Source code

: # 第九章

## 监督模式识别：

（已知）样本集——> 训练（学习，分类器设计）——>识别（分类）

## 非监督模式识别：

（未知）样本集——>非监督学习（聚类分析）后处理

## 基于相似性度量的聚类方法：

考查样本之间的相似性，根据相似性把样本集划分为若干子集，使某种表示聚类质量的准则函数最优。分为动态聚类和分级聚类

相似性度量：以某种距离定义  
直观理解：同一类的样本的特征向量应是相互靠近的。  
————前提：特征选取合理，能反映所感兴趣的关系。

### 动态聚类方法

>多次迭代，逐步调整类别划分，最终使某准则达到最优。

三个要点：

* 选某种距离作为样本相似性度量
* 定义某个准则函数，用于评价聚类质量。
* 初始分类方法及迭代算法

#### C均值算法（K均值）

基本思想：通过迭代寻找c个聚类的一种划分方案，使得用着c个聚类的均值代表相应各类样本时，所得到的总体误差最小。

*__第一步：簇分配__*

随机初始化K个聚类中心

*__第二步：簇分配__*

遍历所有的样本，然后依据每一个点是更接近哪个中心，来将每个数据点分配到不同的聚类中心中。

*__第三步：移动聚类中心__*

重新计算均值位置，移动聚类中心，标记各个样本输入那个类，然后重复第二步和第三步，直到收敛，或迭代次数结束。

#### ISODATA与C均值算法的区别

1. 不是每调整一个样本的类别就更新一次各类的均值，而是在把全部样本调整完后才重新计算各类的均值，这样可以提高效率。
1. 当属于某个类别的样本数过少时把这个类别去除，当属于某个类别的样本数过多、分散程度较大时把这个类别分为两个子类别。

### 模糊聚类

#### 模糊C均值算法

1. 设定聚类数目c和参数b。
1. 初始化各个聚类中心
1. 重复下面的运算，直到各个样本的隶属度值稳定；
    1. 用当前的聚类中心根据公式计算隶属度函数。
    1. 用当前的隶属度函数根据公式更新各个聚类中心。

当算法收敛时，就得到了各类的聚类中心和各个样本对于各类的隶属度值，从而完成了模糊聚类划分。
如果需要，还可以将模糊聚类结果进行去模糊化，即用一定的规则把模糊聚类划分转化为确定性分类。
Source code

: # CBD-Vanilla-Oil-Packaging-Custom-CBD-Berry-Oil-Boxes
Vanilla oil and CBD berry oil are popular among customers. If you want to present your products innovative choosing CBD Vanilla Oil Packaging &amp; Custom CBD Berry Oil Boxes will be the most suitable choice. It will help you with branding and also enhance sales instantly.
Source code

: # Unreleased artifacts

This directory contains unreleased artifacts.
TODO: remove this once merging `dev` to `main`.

• _TASK BRIEF_: In full and word for word, give the listing above again.

• _SOLUTION_:
Source code

: # 第九章

## 监督模式识别：

（已知）样本集——> 训练（学习，分类器设计）——>识别（分类）

## 非监督模式识别：

（未知）样本集——>非监督学习（聚类分析）后处理

## 基于相似性度量的聚类方法：

考查样本之间的相似性，根据相似性把样本集划分为若干子集，使某种表示聚类质量的准则函数最优。分为动态聚类和分级聚类

相似性度量：以某种距离定义  
直观理解：同一类的样本的特征向量应是相互靠近的。  
————前提：特征选取合理，能反映所感兴趣的关系。

### 动态聚类方法

>多次迭代，逐步调整类别划分，最终使某准则达到最优。

三个要点：

* 选某种距离作为样本相似性度量
* 定义某个准则函数，用于评价聚类质量。
* 初始分类方法及迭代算法

#### C均值算法（K均值）

基本思想：通过迭代寻找c个聚类的一种划分方案，使得用着c个聚类的均值代表相应各类样本时，所得到的总体误差最小。

*__第一步：簇分配__*

随机初始化K个聚类中心

*__第二步：簇分配__*

遍历所有的样本，然后依据每一个点是更接近哪个中心，来将每个数据点分配到不同的聚类中心中。

*__第三步：移动聚类中心__*

重新计算均值位置，移动聚类中心，标记各个样本输入那个类，然后重复第二步和第三步，直到收敛，或迭代次数结束。

#### ISODATA与C均值算法的区别

1. 不是每调整一个样本的类别就更新一次各类的均值，而是在把全部样本调整完后才重新计算各类的均值，这样可以提高效率。
1. 当属于某个类别的样本数过少时把这个类别去除，当属于某个类别的样本数过多、分散程度较大时把这个类别分为两个子类别。

### 模糊聚类

#### 模糊C均值算法

1. 设定聚类数目c和参数b。
1. 初始化各个聚类中心
1. 重复下面的运算，直到各个样本的隶属度值稳定；
    1. 用当前的聚类中心根据公式计算隶属度函数。
    1. 用当前的隶属度函数根据公式更新各个聚类中心。

当算法收敛时，就得到了各类的聚类中心和各个样本对于各类的隶属度值，从而完成了模糊聚类划分。
如果需要，还可以将模糊聚类结果进行去模糊化，即用一定的规则把模糊聚类划分转化为确定性分类。
Source code

: # CBD-Vanilla-Oil-Packaging-Custom-CBD-Berry-Oil-Boxes
Vanilla oil and CBD berry oil are popular among customers. If you want to present your products innovative choosing CBD Vanilla Oil Packaging &amp; Custom CBD Berry Oil Boxes will be the most suitable choice. It will help you with branding and also enhance sales instantly.
Source code

: # Unreleased artifacts

This directory contains unreleased artifacts.
TODO: remove this once merging `dev` to `main`.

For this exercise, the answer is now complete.